(Work item):
Every line below that contains the word "subsection" must be copied.

(Data entries)
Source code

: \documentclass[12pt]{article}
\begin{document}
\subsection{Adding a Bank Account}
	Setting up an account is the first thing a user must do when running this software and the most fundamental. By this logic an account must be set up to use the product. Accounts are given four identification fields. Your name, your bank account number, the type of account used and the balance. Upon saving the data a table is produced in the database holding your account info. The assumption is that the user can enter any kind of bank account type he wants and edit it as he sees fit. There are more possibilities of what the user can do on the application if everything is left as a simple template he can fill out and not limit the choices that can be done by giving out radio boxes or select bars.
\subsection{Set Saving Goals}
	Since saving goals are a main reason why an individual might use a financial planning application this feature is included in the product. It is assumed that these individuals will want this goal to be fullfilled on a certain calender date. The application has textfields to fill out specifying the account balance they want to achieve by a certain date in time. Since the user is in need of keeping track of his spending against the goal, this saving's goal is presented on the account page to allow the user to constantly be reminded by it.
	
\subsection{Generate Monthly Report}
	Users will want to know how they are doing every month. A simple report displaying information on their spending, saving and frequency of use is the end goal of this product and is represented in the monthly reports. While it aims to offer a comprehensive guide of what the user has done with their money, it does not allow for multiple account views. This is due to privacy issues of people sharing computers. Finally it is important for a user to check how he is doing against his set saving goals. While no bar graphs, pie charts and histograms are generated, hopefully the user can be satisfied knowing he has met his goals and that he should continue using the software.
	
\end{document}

(Response box):
\subsection{Adding a Bank Account}
\subsection{Set Saving Goals}
\subsection{Generate Monthly Report}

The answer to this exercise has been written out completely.